(Record extracts Opens)

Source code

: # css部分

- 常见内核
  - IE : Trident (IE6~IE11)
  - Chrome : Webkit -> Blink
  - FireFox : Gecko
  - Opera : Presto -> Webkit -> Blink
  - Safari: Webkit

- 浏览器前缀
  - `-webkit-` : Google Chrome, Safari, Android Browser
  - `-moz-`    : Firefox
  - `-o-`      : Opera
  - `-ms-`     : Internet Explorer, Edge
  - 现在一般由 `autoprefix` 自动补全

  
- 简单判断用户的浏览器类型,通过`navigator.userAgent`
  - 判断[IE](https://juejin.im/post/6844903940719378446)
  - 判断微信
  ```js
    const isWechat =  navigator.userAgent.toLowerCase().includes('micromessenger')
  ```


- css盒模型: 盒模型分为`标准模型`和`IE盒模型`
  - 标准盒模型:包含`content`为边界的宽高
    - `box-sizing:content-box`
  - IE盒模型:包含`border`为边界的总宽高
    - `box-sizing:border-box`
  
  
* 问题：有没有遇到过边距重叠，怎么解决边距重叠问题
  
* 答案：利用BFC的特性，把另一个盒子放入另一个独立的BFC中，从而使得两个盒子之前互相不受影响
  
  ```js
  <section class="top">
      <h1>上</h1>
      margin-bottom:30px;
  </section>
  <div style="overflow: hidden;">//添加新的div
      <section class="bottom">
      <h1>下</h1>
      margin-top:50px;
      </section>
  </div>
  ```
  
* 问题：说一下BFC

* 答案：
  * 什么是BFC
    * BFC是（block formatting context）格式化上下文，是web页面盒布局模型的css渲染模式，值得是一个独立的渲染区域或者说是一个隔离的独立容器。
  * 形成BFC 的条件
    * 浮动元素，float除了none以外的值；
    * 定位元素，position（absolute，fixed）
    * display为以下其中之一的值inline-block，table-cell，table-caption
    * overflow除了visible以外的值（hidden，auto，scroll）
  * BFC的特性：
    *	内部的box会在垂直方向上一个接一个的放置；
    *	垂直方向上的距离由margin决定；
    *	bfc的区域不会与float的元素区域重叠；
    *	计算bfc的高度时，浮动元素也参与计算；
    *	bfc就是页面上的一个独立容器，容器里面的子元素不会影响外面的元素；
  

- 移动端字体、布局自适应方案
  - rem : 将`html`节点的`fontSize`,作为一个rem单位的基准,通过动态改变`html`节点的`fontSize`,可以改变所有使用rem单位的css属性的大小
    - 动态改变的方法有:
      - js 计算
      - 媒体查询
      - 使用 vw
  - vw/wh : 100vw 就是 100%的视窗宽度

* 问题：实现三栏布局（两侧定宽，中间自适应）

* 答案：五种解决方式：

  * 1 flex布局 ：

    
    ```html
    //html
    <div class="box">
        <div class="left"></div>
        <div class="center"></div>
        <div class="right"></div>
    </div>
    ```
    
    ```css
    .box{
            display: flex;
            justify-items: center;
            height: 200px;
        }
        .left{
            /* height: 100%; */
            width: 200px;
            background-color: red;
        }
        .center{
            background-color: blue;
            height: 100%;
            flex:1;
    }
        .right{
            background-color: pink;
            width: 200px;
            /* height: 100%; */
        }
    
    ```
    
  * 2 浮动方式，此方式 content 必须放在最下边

(Record extracts Closes)

Your objective
Start to finish, restate the records above word for word.

Result of this exercise
Source code

: # css部分

- 常见内核
  - IE : Trident (IE6~IE11)
  - Chrome : Webkit -> Blink
  - FireFox : Gecko
  - Opera : Presto -> Webkit -> Blink
  - Safari: Webkit

- 浏览器前缀
  - `-webkit-` : Google Chrome, Safari, Android Browser
  - `-moz-`    : Firefox
  - `-o-`      : Opera
  - `-ms-`     : Internet Explorer, Edge
  - 现在一般由 `autoprefix` 自动补全

  
- 简单判断用户的浏览器类型,通过`navigator.userAgent`
  - 判断[IE](https://juejin.im/post/6844903940719378446)
  - 判断微信
  ```js
    const isWechat =  navigator.userAgent.toLowerCase().includes('micromessenger')
  ```


- css盒模型: 盒模型分为`标准模型`和`IE盒模型`
  - 标准盒模型:包含`content`为边界的宽高
    - `box-sizing:content-box`
  - IE盒模型:包含`border`为边界的总宽高
    - `box-sizing:border-box`
  
  
* 问题：有没有遇到过边距重叠，怎么解决边距重叠问题
  
* 答案：利用BFC的特性，把另一个盒子放入另一个独立的BFC中，从而使得两个盒子之前互相不受影响
  
  ```js
  <section class="top">
      <h1>上</h1>
      margin-bottom:30px;
  </section>
  <div style="overflow: hidden;">//添加新的div
      <section class="bottom">
      <h1>下</h1>
      margin-top:50px;
      </section>
  </div>
  ```
  
* 问题：说一下BFC

* 答案：
  * 什么是BFC
    * BFC是（block formatting context）格式化上下文，是web页面盒布局模型的css渲染模式，值得是一个独立的渲染区域或者说是一个隔离的独立容器。
  * 形成BFC 的条件
    * 浮动元素，float除了none以外的值；
    * 定位元素，position（absolute，fixed）
    * display为以下其中之一的值inline-block，table-cell，table-caption
    * overflow除了visible以外的值（hidden，auto，scroll）
  * BFC的特性：
    *	内部的box会在垂直方向上一个接一个的放置；
    *	垂直方向上的距离由margin决定；
    *	bfc的区域不会与float的元素区域重叠；
    *	计算bfc的高度时，浮动元素也参与计算；
    *	bfc就是页面上的一个独立容器，容器里面的子元素不会影响外面的元素；
  

- 移动端字体、布局自适应方案
  - rem : 将`html`节点的`fontSize`,作为一个rem单位的基准,通过动态改变`html`节点的`fontSize`,可以改变所有使用rem单位的css属性的大小
    - 动态改变的方法有:
      - js 计算
      - 媒体查询
      - 使用 vw
  - vw/wh : 100vw 就是 100%的视窗宽度

* 问题：实现三栏布局（两侧定宽，中间自适应）

* 答案：五种解决方式：

  * 1 flex布局 ：

    
    ```html
    //html
    <div class="box">
        <div class="left"></div>
        <div class="center"></div>
        <div class="right"></div>
    </div>
    ```
    
    ```css
    .box{
            display: flex;
            justify-items: center;
            height: 200px;
        }
        .left{
            /* height: 100%; */
            width: 200px;
            background-color: red;
        }
        .center{
            background-color: blue;
            height: 100%;
            flex:1;
    }
        .right{
            background-color: pink;
            width: 200px;
            /* height: 100%; */
        }
    
    ```
    
  * 2 浮动方式，此方式 content 必须放在最下边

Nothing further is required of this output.